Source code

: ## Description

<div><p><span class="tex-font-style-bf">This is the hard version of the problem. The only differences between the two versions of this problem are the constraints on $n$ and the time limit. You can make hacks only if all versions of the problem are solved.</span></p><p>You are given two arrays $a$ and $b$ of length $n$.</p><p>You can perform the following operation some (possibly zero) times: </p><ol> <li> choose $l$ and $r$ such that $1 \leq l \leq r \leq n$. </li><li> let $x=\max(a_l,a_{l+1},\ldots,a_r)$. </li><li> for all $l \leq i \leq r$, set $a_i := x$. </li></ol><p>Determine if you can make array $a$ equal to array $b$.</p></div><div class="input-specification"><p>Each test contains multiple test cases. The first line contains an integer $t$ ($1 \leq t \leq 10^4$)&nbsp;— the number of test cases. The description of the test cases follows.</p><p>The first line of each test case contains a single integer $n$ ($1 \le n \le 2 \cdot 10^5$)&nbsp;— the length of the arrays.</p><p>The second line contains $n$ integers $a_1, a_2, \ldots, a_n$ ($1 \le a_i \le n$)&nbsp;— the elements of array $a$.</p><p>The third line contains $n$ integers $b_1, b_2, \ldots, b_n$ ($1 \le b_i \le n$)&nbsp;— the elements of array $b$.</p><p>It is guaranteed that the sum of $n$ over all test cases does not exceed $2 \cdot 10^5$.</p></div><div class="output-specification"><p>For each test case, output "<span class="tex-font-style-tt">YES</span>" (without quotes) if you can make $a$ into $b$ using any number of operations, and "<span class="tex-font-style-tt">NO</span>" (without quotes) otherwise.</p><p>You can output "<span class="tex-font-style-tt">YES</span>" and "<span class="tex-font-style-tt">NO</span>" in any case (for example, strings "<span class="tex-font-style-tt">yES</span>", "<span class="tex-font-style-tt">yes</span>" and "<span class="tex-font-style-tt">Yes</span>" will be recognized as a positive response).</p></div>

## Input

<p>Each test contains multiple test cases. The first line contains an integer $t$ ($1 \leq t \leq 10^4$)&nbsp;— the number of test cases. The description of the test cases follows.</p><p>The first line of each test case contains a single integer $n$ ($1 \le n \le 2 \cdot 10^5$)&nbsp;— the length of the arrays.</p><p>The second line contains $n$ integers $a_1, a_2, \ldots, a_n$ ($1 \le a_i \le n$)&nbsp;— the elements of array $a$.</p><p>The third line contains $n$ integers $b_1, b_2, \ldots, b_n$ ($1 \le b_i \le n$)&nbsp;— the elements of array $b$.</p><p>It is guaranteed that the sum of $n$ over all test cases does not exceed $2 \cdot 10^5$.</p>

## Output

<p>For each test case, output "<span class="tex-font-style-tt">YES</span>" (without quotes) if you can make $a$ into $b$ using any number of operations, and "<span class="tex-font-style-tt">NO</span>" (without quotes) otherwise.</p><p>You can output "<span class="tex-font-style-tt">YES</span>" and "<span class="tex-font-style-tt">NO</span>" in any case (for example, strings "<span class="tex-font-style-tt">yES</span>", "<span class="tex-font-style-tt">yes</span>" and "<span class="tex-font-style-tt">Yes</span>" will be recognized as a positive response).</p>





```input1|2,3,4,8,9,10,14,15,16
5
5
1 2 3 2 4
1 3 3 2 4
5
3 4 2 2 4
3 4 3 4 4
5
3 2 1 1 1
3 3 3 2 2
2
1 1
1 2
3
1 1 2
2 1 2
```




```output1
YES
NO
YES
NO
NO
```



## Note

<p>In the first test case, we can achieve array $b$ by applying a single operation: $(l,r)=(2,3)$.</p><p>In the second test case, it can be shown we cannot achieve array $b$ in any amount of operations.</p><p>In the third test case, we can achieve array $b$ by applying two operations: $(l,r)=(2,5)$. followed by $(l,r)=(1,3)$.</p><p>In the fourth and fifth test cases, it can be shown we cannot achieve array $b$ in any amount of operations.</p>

════════════════════

Nothing in the data may differ; print all of it exactly as written.

Response to this task:
Source code

: ## Description

<div><p><span class="tex-font-style-bf">This is the hard version of the problem. The only differences between the two versions of this problem are the constraints on $n$ and the time limit. You can make hacks only if all versions of the problem are solved.</span></p><p>You are given two arrays $a$ and $b$ of length $n$.</p><p>You can perform the following operation some (possibly zero) times: </p><ol> <li> choose $l$ and $r$ such that $1 \leq l \leq r \leq n$. </li><li> let $x=\max(a_l,a_{l+1},\ldots,a_r)$. </li><li> for all $l \leq i \leq r$, set $a_i := x$. </li></ol><p>Determine if you can make array $a$ equal to array $b$.</p></div><div class="input-specification"><p>Each test contains multiple test cases. The first line contains an integer $t$ ($1 \leq t \leq 10^4$)&nbsp;— the number of test cases. The description of the test cases follows.</p><p>The first line of each test case contains a single integer $n$ ($1 \le n \le 2 \cdot 10^5$)&nbsp;— the length of the arrays.</p><p>The second line contains $n$ integers $a_1, a_2, \ldots, a_n$ ($1 \le a_i \le n$)&nbsp;— the elements of array $a$.</p><p>The third line contains $n$ integers $b_1, b_2, \ldots, b_n$ ($1 \le b_i \le n$)&nbsp;— the elements of array $b$.</p><p>It is guaranteed that the sum of $n$ over all test cases does not exceed $2 \cdot 10^5$.</p></div><div class="output-specification"><p>For each test case, output "<span class="tex-font-style-tt">YES</span>" (without quotes) if you can make $a$ into $b$ using any number of operations, and "<span class="tex-font-style-tt">NO</span>" (without quotes) otherwise.</p><p>You can output "<span class="tex-font-style-tt">YES</span>" and "<span class="tex-font-style-tt">NO</span>" in any case (for example, strings "<span class="tex-font-style-tt">yES</span>", "<span class="tex-font-style-tt">yes</span>" and "<span class="tex-font-style-tt">Yes</span>" will be recognized as a positive response).</p></div>

## Input

<p>Each test contains multiple test cases. The first line contains an integer $t$ ($1 \leq t \leq 10^4$)&nbsp;— the number of test cases. The description of the test cases follows.</p><p>The first line of each test case contains a single integer $n$ ($1 \le n \le 2 \cdot 10^5$)&nbsp;— the length of the arrays.</p><p>The second line contains $n$ integers $a_1, a_2, \ldots, a_n$ ($1 \le a_i \le n$)&nbsp;— the elements of array $a$.</p><p>The third line contains $n$ integers $b_1, b_2, \ldots, b_n$ ($1 \le b_i \le n$)&nbsp;— the elements of array $b$.</p><p>It is guaranteed that the sum of $n$ over all test cases does not exceed $2 \cdot 10^5$.</p>

## Output

<p>For each test case, output "<span class="tex-font-style-tt">YES</span>" (without quotes) if you can make $a$ into $b$ using any number of operations, and "<span class="tex-font-style-tt">NO</span>" (without quotes) otherwise.</p><p>You can output "<span class="tex-font-style-tt">YES</span>" and "<span class="tex-font-style-tt">NO</span>" in any case (for example, strings "<span class="tex-font-style-tt">yES</span>", "<span class="tex-font-style-tt">yes</span>" and "<span class="tex-font-style-tt">Yes</span>" will be recognized as a positive response).</p>





```input1|2,3,4,8,9,10,14,15,16
5
5
1 2 3 2 4
1 3 3 2 4
5
3 4 2 2 4
3 4 3 4 4
5
3 2 1 1 1
3 3 3 2 2
2
1 1
1 2
3
1 1 2
2 1 2
```




```output1
YES
NO
YES
NO
NO
```



## Note

<p>In the first test case, we can achieve array $b$ by applying a single operation: $(l,r)=(2,3)$.</p><p>In the second test case, it can be shown we cannot achieve array $b$ in any amount of operations.</p><p>In the third test case, we can achieve array $b$ by applying two operations: $(l,r)=(2,5)$. followed by $(l,r)=(1,3)$.</p><p>In the fourth and fifth test cases, it can be shown we cannot achieve array $b$ in any amount of operations.</p>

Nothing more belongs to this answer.